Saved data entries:
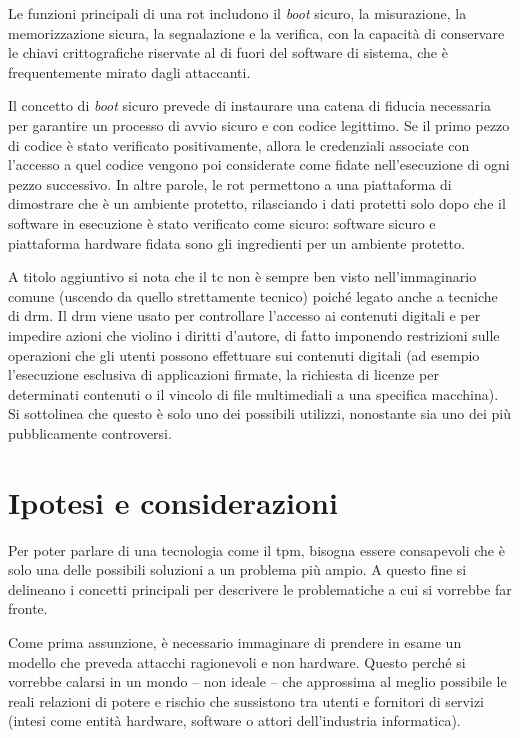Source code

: Le funzioni principali di una \acrshort{rot} includono il \textit{boot} sicuro, la misurazione, la memorizzazione sicura, la segnalazione e la verifica, con la capacità di conservare le chiavi crittografiche riservate al di fuori del software di sistema, che è frequentemente mirato dagli attaccanti. 

Il concetto di \textit{boot} sicuro prevede di instaurare una catena di fiducia necessaria per garantire un processo di avvio sicuro e con codice legittimo. Se il primo pezzo di codice è stato verificato positivamente, allora le credenziali associate con l'accesso a quel codice vengono poi considerate come fidate nell'esecuzione di ogni pezzo successivo. In altre parole, le \acrshort{rot} permettono a una piattaforma di dimostrare che è un ambiente protetto, rilasciando i dati protetti solo dopo che il software in esecuzione è stato verificato come sicuro: software sicuro e piattaforma hardware fidata sono gli ingredienti per un ambiente protetto. 

A titolo aggiuntivo si nota che il \acrshort{tc} non è sempre ben visto nell'immaginario comune (uscendo da quello strettamente tecnico) poiché legato anche a tecniche di \acrfull{drm}. Il \acrshort{drm} viene usato per controllare l'accesso ai contenuti digitali e per impedire azioni che violino i diritti d'autore, di fatto imponendo restrizioni sulle operazioni che gli utenti possono effettuare sui contenuti digitali (ad esempio l'esecuzione esclusiva di applicazioni firmate, la richiesta di licenze per determinati contenuti o il vincolo di file multimediali a una specifica macchina). Si sottolinea che questo è solo uno dei possibili utilizzi, nonostante sia uno dei più pubblicamente controversi.


\section{Ipotesi e considerazioni}\label{sec:ipotesi_considerazioni}
Per poter parlare di una tecnologia come il \acrshort{tpm}, bisogna essere consapevoli che è solo una delle possibili soluzioni a un problema più ampio. A questo fine si delineano i concetti principali per descrivere le problematiche a cui si vorrebbe far fronte.

Come prima assunzione, è necessario immaginare di prendere in esame un modello che preveda attacchi ragionevoli e non hardware. Questo perché si vorrebbe calarsi in un mondo -- non ideale -- che approssima al meglio possibile le reali relazioni di potere e rischio che sussistono tra utenti e fornitori di servizi (intesi come entità hardware, software o attori dell'industria informatica).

**WORK ITEM:** Reproduce the data in full. Do not carry over any picture.

**REPLY TO THE TASK:**
Source code

: Le funzioni principali di una \acrshort{rot} includono il \textit{boot} sicuro, la misurazione, la memorizzazione sicura, la segnalazione e la verifica, con la capacità di conservare le chiavi crittografiche riservate al di fuori del software di sistema, che è frequentemente mirato dagli attaccanti. 

Il concetto di \textit{boot} sicuro prevede di instaurare una catena di fiducia necessaria per garantire un processo di avvio sicuro e con codice legittimo. Se il primo pezzo di codice è stato verificato positivamente, allora le credenziali associate con l'accesso a quel codice vengono poi considerate come fidate nell'esecuzione di ogni pezzo successivo. In altre parole, le \acrshort{rot} permettono a una piattaforma di dimostrare che è un ambiente protetto, rilasciando i dati protetti solo dopo che il software in esecuzione è stato verificato come sicuro: software sicuro e piattaforma hardware fidata sono gli ingredienti per un ambiente protetto. 

A titolo aggiuntivo si nota che il \acrshort{tc} non è sempre ben visto nell'immaginario comune (uscendo da quello strettamente tecnico) poiché legato anche a tecniche di \acrfull{drm}. Il \acrshort{drm} viene usato per controllare l'accesso ai contenuti digitali e per impedire azioni che violino i diritti d'autore, di fatto imponendo restrizioni sulle operazioni che gli utenti possono effettuare sui contenuti digitali (ad esempio l'esecuzione esclusiva di applicazioni firmate, la richiesta di licenze per determinati contenuti o il vincolo di file multimediali a una specifica macchina). Si sottolinea che questo è solo uno dei possibili utilizzi, nonostante sia uno dei più pubblicamente controversi.


\section{Ipotesi e considerazioni}\label{sec:ipotesi_considerazioni}
Per poter parlare di una tecnologia come il \acrshort{tpm}, bisogna essere consapevoli che è solo una delle possibili soluzioni a un problema più ampio. A questo fine si delineano i concetti principali per descrivere le problematiche a cui si vorrebbe far fronte.

Come prima assunzione, è necessario immaginare di prendere in esame un modello che preveda attacchi ragionevoli e non hardware. Questo perché si vorrebbe calarsi in un mondo -- non ideale -- che approssima al meglio possibile le reali relazioni di potere e rischio che sussistono tra utenti e fornitori di servizi (intesi come entità hardware, software o attori dell'industria informatica).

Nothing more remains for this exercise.